How many Fortune 1000 companies have a Social Media Strategy? Better yet, how many of those will fail in the next year? These are questions worth asking as the future success of these campaigns depends on separating the buzz from what provides lasting value to brands.
Along these lines we wanted to share what we’ve been hearing lately from our clients. They have heard that their competition is using Social Media and are interested in the potential, but during these times they are coming back to the same question: “How does Social Media help me: grow my business/increase sales/cut costs?”
Of course this is eminently justifiable as the benefits have to be tangible and understandable to executives in order to get approval to move ahead in concert with other initiatives that are currently underway.
Here’s what we have learned (so far):
- Need buy in from the top. There will likely not be the same level of participation from the top but with the right set of guidelines, executives can see that participation from company staff can actually help build customer engagement with the brand.
- Need an internal culture to support it. Executives must understand that the conversation about their brand and products is taking place whether or not they participate. Lack of participation is not going to stop conversations from happening and may in fact lead to missed opportunities to shape the dialog.
- Understand that it’s not the tools but the topics. It should be the substance of the conversation which should be the focus. Tools change, but customers have issues that need to be heard and there is a great opportunity to get previously unmet customer needs out of the dialog if you co-ordinate this data with other channels.
- People don’t live and breath your products. Unless you are RIM or maybe APPLE you have to consider your products in the context of the customer’s lives; how they enable customers to meet (or exceed) their needs. The conversations should be real and not just marketing jargon. Customers can see beyond language that doesn’t relate to their experience.
- Need to go beyond click-thrus and impressions to measure overall brand engagement. Executives must be prepared that it might not increase transactions in immediate short term but will allow a new dialog with customers. What does this mean? If someone engages with a brand on a social media site then recommends your product to others on their blog should you say your website failed? Of course not. It must be one component of the overall mix.
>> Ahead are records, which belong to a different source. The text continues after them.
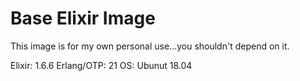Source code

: # Base Elixir Image

This image is for my own personal use...you shouldn't depend on it.

Elixir: 1.6.6
Erlang/OTP: 21
OS: Ubunut 18.04
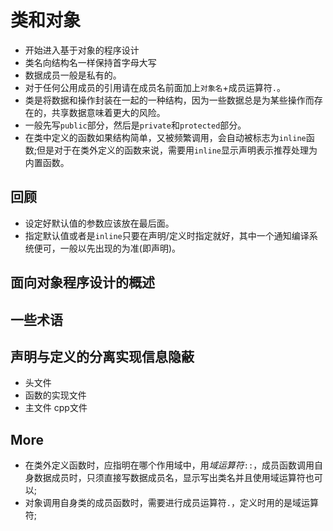 # 类和对象
- 开始进入基于对象的程序设计
- 类名向结构名一样保持首字母大写
- 数据成员一般是私有的。
- 对于任何公用成员的引用请在成员名前面加上`对象名`+成员运算符`.`。
- 类是将数据和操作封装在一起的一种结构，因为一些数据总是为某些操作而存在的，共享数据意味着更大的风险。
- 一般先写`public`部分，然后是`private`和`protected`部分。
- 在类中定义的函数如果结构简单，又被频繁调用，会自动被标志为`inline`函数;但是对于在类外定义的函数来说，需要用`inline`显示声明表示推荐处理为内置函数。

## 回顾
- 设定好默认值的参数应该放在最后面。
- 指定默认值或者是`inline`只要在声明/定义时指定就好，其中一个通知编译系统便可，一般以先出现的为准(即声明)。
## 面向对象程序设计的概述

## 一些术语


## 声明与定义的分离实现信息隐蔽
- 头文件
- 函数的实现文件
- 主文件
cpp文件

## More
- 在类外定义函数时，应指明在哪个作用域中，用*域运算符*`::`，成员函数调用自身数据成员时，只须直接写数据成员名，显示写出类名并且使用域运算符也可以;
- 对象调用自身类的成员函数时，需要进行成员运算符`.`，定义时用的是域运算符;
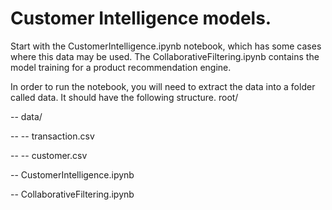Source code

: # Customer Intelligence models.

Start with the CustomerIntelligence.ipynb notebook, which has some cases where this data may be used.
The CollaborativeFiltering.ipynb contains the model training for a product recommendation engine.

In order to run the notebook, you will need to extract the data into a folder called data.
It should have the following structure.
root/

-- data/

--  -- transaction.csv

--  -- customer.csv

-- CustomerIntelligence.ipynb

-- CollaborativeFiltering.ipynb

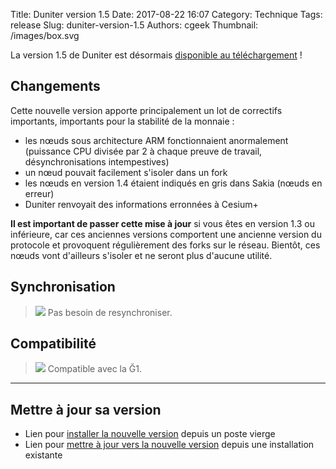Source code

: Title: Duniter version 1.5
Date: 2017-08-22 16:07
Category: Technique
Tags: release
Slug: duniter-version-1.5
Authors: cgeek
Thumbnail: /images/box.svg

La version 1.5 de Duniter est désormais [disponible au téléchargement](https://github.com/duniter/duniter/releases/tag/v1.5.4) !

## Changements

Cette nouvelle version apporte principalement un lot de correctifs importants, importants pour la stabilité de la monnaie :

* les nœuds sous architecture ARM fonctionnaient anormalement (puissance CPU divisée par 2 à chaque preuve de travail, désynchronisations intempestives)
* un nœud pouvait facilement s'isoler dans un fork
* les nœuds en version 1.4 étaient indiqués en gris dans Sakia (nœuds en erreur)
* Duniter renvoyait des informations erronnées à Cesium+

**Il est important de passer cette mise à jour** si vous êtes en version 1.3 ou inférieure, car ces anciennes versions comportent une ancienne version du protocole et provoquent régulièrement des forks sur le réseau. Bientôt, ces nœuds vont d'ailleurs s'isoler et ne seront plus d'aucune utilité.

## Synchronisation

> <span class="icon">![](../images/icons/white_check_mark.png)</span> Pas besoin de resynchroniser.

## Compatibilité

> <span class="icon">![](../images/icons/white_check_mark.png)</span> Compatible avec la Ğ1.

-----

## Mettre à jour sa version

* Lien pour [installer la nouvelle version](https://github.com/duniter/duniter/blob/master/doc/install-a-node.md) depuis un poste vierge
* Lien pour [mettre à jour vers la nouvelle version](https://github.com/duniter/duniter/blob/master/doc/update-a-node.md) depuis une installation existante
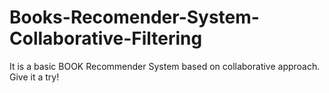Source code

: # Books-Recomender-System-Collaborative-Filtering

It is a basic BOOK Recommender System based on collaborative approach. Give it a try!
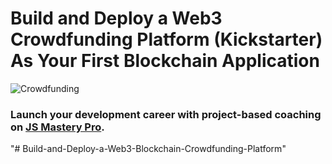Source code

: # Build and Deploy a Web3 Crowdfunding Platform (Kickstarter) As Your First Blockchain Application
![Crowdfunding](https://i.ibb.co/k6pj0Qt/htum-6.png)

### Launch your development career with project-based coaching on [JS Mastery Pro](https://www.jsmastery.pro).
"# Build-and-Deploy-a-Web3-Blockchain-Crowdfunding-Platform" 
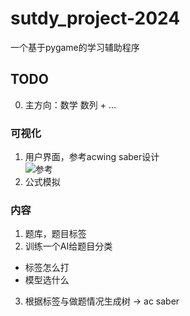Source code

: # sutdy_project-2024
一个基于pygame的学习辅助程序

## TODO  
0. 主方向：数学 数列 + ...
### 可视化  
1. 用户界面，参考acwing saber设计  
![参考](https://cdn.jsdelivr.net/gh/zhizhizhiwang/image_hub@image/202406212259911.png)
2. 公式模拟  

### 内容  
1. 题库，题目标签  
2. 训练一个AI给题目分类  
+ 标签怎么打
+ 模型选什么
3. 根据标签与做题情况生成树 -> ac saber
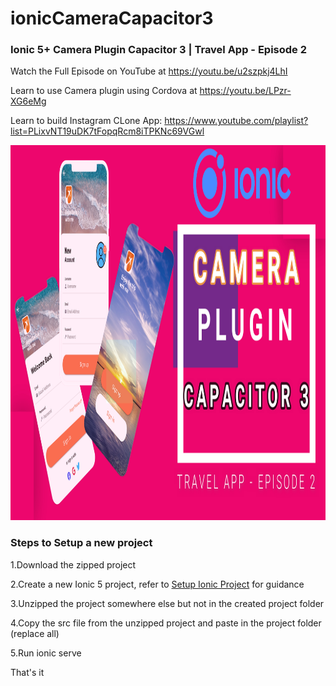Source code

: # ionicCameraCapacitor3
### Ionic 5+ Camera Plugin Capacitor 3 | Travel App - Episode 2

Watch the Full Episode on YouTube at https://youtu.be/u2szpkj4LhI

Learn to use Camera plugin using Cordova at https://youtu.be/LPzr-XG6eMg

Learn to build Instagram CLone App: https://www.youtube.com/playlist?list=PLixvNT19uDK7tFopqRcm8iTPKNc69VGwl

<img src="https://github.com/Nykz/ionicCameraCapacitor3/blob/main/THUMBNAIL.png" width="1000" height="600" />

### Steps to Setup a new project

1.Download the zipped project

2.Create a new Ionic 5 project, refer to <a href="https://www.youtube.com/watch?v=hmB2PYraBZk&t=6s&ab_channel=CodingTechnyks">Setup Ionic Project</a> for guidance

3.Unzipped the project somewhere else but not in the created project folder

4.Copy the src file from the unzipped project and paste in the project folder (replace all)

5.Run ionic serve

That's it


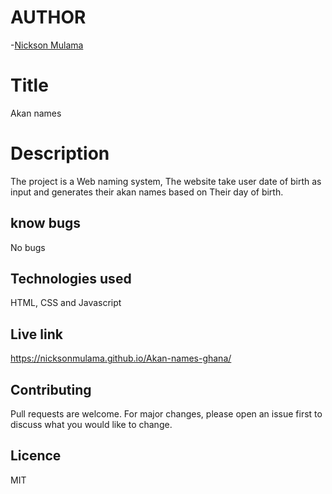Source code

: # AUTHOR
-[Nickson Mulama](https://nicksonmulama.github.io/pizaa4/)

# Title

Akan names  
# Description
The project is a Web naming system, The website take user date of birth as input and generates their akan names based on Their day of birth.

## know bugs
No bugs
## Technologies used
HTML, CSS and Javascript 

## Live link
https://nicksonmulama.github.io/Akan-names-ghana/

## Contributing
Pull requests are welcome. For major changes, please open an issue first to discuss what you would like to change.

## Licence 
MIT


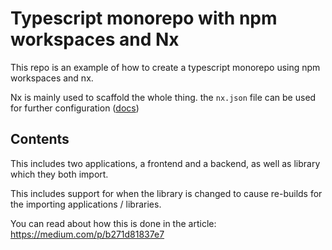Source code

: # Typescript monorepo with npm workspaces and Nx

This repo is an example of how to create a typescript monorepo using npm workspaces and nx.

Nx is mainly used to scaffold the whole thing. the `nx.json` file can be used
for further configuration ([docs](https://nx.dev/reference/nx-json))

## Contents

This includes two applications, a frontend and a backend, as well as library which they both import.

This includes support for when the library is changed to cause re-builds for the importing applications / libraries.

You can read about how this is done in the article: https://medium.com/p/b271d81837e7
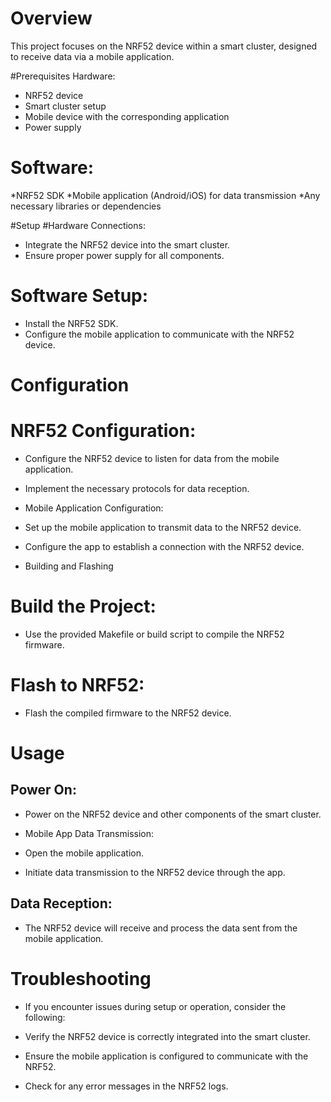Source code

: 
# Overview
This project focuses on the NRF52 device within a smart cluster, designed to receive data via a mobile application.

#Prerequisites Hardware:

* NRF52 device
* Smart cluster setup
* Mobile device with the corresponding application
* Power supply

# Software:

*NRF52 SDK
*Mobile application (Android/iOS) for data transmission
*Any necessary libraries or dependencies

#Setup
#Hardware Connections:

* Integrate the NRF52 device into the smart cluster.
* Ensure proper power supply for all components.

# Software Setup:

* Install the NRF52 SDK.
* Configure the mobile application to communicate with the NRF52 device.

# Configuration
# NRF52 Configuration:

* Configure the NRF52 device to listen for data from the mobile application.
* Implement the necessary protocols for data reception.
* Mobile Application Configuration:

* Set up the mobile application to transmit data to the NRF52 device.
* Configure the app to establish a connection with the NRF52 device.
* Building and Flashing

# Build the Project:

* Use the provided Makefile or build script to compile the NRF52 firmware.

# Flash to NRF52:

* Flash the compiled firmware to the NRF52 device.

# Usage
## Power On:

* Power on the NRF52 device and other components of the smart cluster.
* Mobile App Data Transmission:

* Open the mobile application.
* Initiate data transmission to the NRF52 device through the app.
## Data Reception:

* The NRF52 device will receive and process the data sent from the mobile application.

# Troubleshooting
* If you encounter issues during setup or operation, consider the following:

* Verify the NRF52 device is correctly integrated into the smart cluster.
* Ensure the mobile application is configured to communicate with the NRF52.
* Check for any error messages in the NRF52 logs.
- Measure measure measure. Based on your overall objectives and also the objectives of your other partners in the value chain you need to use metrics that have relevance to your business – metrics that executives understand.
- Need to dedicate resources to this as an ongoing initiative. Just doing it for a short term won’t produce desired results over long term. There’s a need to understand and implement compatible compensation structure to reward success to make sure that this doesn’t go the way of other “buzz-word” tactics.
- Consider it as part of current marketing mix. It should not be thought of as standing alone, or as a replacement to current initiatives (see excellent post by @tamera)
- Understand current customer viewpoints on products and services. In order to start finding ways to engage customers, review existing customer needs insight and if necessary look at re-examining ways to get deep customer needs back into the organization.
- Tweak and build feedback loop to continually improve the initiative.
And don’t fret if it doesn’t immediately take off. No matter what anyone says, nobody has this totally figured out yet…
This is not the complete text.